• [Exercise requirements]
What lines in the listing include "almost"? Return a copy of each.

┌────────

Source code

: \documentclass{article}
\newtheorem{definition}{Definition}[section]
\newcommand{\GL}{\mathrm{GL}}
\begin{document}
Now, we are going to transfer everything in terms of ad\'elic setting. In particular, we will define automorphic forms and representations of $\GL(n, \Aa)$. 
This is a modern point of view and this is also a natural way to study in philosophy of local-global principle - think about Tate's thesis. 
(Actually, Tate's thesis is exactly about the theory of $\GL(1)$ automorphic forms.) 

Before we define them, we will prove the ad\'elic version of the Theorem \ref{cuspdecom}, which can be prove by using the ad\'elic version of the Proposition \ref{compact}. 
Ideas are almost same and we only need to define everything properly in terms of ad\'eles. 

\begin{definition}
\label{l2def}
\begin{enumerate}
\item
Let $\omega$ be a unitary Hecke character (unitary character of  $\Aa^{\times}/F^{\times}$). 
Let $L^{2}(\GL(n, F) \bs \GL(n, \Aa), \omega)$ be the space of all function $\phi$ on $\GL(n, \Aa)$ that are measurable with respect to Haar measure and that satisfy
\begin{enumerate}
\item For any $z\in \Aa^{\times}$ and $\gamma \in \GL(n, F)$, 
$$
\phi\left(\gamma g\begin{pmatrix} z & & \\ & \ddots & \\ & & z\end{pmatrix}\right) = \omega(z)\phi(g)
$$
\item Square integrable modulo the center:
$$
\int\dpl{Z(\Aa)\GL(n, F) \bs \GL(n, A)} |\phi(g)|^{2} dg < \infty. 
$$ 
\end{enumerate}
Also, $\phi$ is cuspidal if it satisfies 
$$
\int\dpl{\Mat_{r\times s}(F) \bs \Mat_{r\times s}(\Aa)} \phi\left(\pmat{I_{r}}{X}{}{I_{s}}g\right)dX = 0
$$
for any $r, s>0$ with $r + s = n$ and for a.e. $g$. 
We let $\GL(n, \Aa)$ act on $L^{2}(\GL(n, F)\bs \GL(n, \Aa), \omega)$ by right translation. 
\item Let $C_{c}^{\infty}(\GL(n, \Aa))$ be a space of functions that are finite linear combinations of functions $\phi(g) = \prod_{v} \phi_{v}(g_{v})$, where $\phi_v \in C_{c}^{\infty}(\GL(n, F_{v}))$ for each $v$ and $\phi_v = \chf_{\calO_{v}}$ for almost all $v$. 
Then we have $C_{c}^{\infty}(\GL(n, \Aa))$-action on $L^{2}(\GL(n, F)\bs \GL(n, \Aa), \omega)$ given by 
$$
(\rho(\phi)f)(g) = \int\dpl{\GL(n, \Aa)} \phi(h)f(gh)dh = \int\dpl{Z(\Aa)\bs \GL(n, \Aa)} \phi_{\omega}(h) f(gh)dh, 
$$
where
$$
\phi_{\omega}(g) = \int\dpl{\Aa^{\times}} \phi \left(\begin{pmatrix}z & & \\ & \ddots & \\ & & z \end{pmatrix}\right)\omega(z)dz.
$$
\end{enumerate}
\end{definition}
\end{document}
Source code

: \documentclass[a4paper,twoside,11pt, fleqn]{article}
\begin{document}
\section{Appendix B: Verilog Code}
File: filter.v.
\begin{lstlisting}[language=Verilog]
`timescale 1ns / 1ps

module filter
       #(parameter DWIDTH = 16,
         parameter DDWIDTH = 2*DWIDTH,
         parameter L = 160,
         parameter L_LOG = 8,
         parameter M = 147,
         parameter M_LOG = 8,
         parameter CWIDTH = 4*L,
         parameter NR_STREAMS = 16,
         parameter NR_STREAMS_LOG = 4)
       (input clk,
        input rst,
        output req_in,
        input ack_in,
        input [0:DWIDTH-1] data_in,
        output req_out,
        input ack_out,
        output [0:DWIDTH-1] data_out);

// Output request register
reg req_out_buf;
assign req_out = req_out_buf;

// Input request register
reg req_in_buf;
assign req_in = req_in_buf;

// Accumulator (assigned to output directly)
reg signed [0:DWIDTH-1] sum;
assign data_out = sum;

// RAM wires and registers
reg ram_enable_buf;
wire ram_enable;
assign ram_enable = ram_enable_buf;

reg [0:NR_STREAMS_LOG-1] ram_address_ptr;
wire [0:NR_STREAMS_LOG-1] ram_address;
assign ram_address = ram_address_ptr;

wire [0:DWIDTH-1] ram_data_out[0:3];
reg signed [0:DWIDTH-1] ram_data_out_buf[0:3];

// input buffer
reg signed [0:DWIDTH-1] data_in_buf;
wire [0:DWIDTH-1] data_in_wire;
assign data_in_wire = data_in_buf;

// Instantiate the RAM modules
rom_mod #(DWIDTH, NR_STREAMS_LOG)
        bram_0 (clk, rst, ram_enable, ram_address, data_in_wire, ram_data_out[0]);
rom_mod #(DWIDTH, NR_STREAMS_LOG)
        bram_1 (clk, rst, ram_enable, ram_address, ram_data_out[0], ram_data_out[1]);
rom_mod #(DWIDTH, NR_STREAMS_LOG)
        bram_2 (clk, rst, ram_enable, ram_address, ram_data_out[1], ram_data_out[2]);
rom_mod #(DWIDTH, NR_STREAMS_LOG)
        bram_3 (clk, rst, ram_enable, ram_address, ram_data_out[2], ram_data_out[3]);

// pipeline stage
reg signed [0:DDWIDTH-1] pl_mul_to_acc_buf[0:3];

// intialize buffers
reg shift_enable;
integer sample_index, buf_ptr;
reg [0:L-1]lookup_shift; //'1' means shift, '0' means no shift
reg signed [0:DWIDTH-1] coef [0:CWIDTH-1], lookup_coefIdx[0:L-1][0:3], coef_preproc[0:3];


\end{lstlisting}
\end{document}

└────────

• [Output of the task]
Ideas are almost same and we only need to define everything properly in terms of ad\'eles. 
\item Let $C_{c}^{\infty}(\GL(n, \Aa))$ be a space of functions that are finite linear combinations of functions $\phi(g) = \prod_{v} \phi_{v}(g_{v})$, where $\phi_v \in C_{c}^{\infty}(\GL(n, F_{v}))$ for each $v$ and $\phi_v = \chf_{\calO_{v}}$ for almost all $v$. 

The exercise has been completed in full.